Here you say it yourself: Many other skills can do this, too. "The more the better" doesn't make sense, a skill needs to have some own ground it covers uniquely. I consider the differences between floaters and gliders or stackers and stoners pretty minor already (depending on release rate, both stacker and stoner can cause lemmings to slip by the barrier they create). But at least the glider interacts with updrafts and has an angle to it, and stackers and stoners differ so far that one can be assigned in mid-air, is lethal, and climbers can't go over it, whereas the stacker has both the upside and downside that climbers can go over it.
A skill however which only does something other skills can do as well, without covering its own specific territory, doesn't justify its inclusion on its own.
But wait, why do I say "only"?
Because this doesn't do much for me either:
2) Does other things in conjunction with other skills. This, which is sort of unique to this skill I find quite a cool feature of the game. It adds another level of complexity which can lead to lots of other interesting things. Which Lix and L2 demonstrates to some degree. I think there is even more potential there.
This is the same argument I made for timed bombers ("they're cool with cloners!"), and yet that didn't cut it
. Because once again, a skill needs to be able to stand on its own. Timed bombers may be cool with cloners indeed, yet if they're used consistently they require blockers to be part of the skill panel too (and you only can choose a maximum of 8, after all) if they're not supposed to become an execution-based annoyance.
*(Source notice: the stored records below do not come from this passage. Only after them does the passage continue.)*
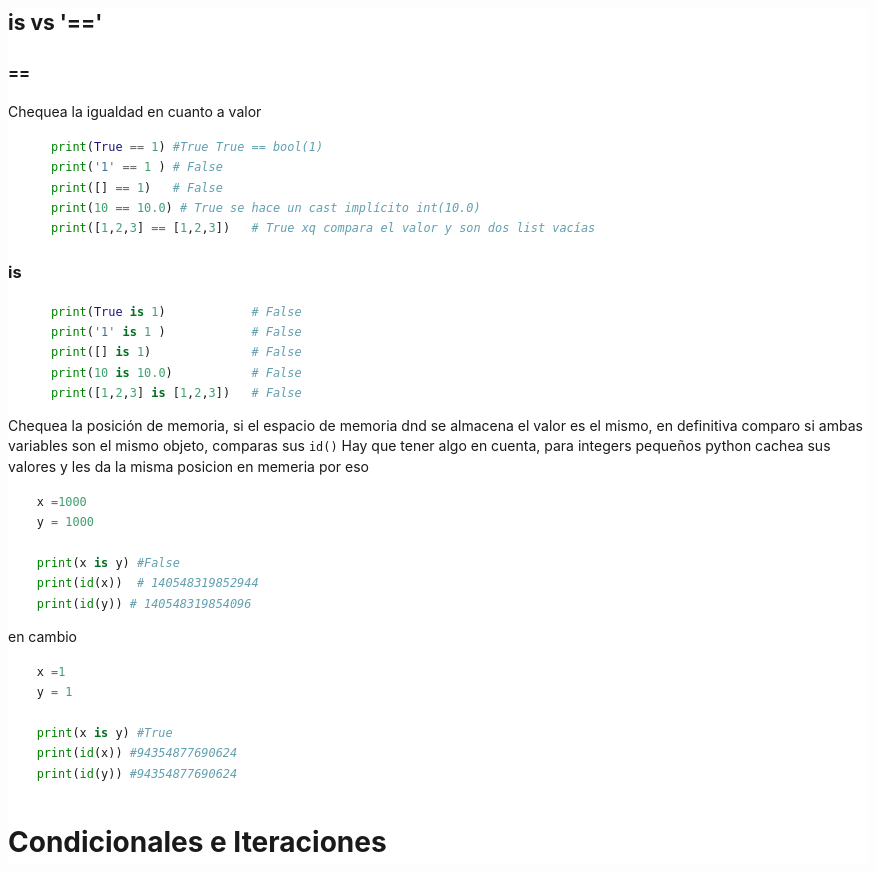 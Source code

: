 ## is vs '=='

### ==

Chequea la igualdad en cuanto a valor

```python
      print(True == 1) #True True == bool(1)
      print('1' == 1 ) # False
      print([] == 1)   # False
      print(10 == 10.0) # True se hace un cast implícito int(10.0)
      print([1,2,3] == [1,2,3])   # True xq compara el valor y son dos list vacías

```

### is

```python
      print(True is 1)            # False
      print('1' is 1 )            # False
      print([] is 1)              # False
      print(10 is 10.0)           # False
      print([1,2,3] is [1,2,3])   # False
```

Chequea la posición de memoria, si el espacio de memoria dnd se almacena el valor es el mismo, en definitiva comparo si ambas variables son el mismo objeto, comparas sus `id()` Hay que tener algo en cuenta, para integers pequeños python cachea sus valores y les da la misma posicion en memeria por eso

```python
    x =1000
    y = 1000

    print(x is y) #False
    print(id(x))  # 140548319852944
    print(id(y)) # 140548319854096
```

en cambio

```python
    x =1
    y = 1

    print(x is y) #True
    print(id(x)) #94354877690624
    print(id(y)) #94354877690624
```



# Condicionales e Iteraciones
This is the same for the runner: While it may create specific interactions with e.g. the jumper, it's the jumper skill doing the actual work here, with the runner merely being an amplifier which doesn't contribute anything to the level by itself. This means that anytime you wanted to have this effect of the lemming jumping further, you'd have to make two of your eight skills jumper plus runner right from the getgo.
the most important one
3) Makes timing and precision a LOT nicer/easier to achieve.
Ehm, no, most definitely NO. Timing and precision are made easier by framestepping, that's it. Because Lix has this feature, that may be the reason why the runner is not as annoying there.
If you play original Lemmings 2 however, most of the levels I've seen which feature the runner are horrible timing-messes - I remember at least one each from the Cavelem, Egyptian, and Sports tribe ("Take up archery"). A tiny timing mistake, i.e. the runner being too slow or too fast, and you had to restart the whole level (with L2 not even having a replay feature). Also, assigning another skill to a currently running lemming was very fiddly and, if you wanted to be on the safe side, basically always had to be done in pause mode (which was switched off as soon as you picked a skill).
So you see, it's not the runner itself which creates these timing advantages, it's the engine it's used on. Depending on whether you have framestepping or not, the runner can simply accelerate levels, which you may enjoy, or create a total execution nightmare.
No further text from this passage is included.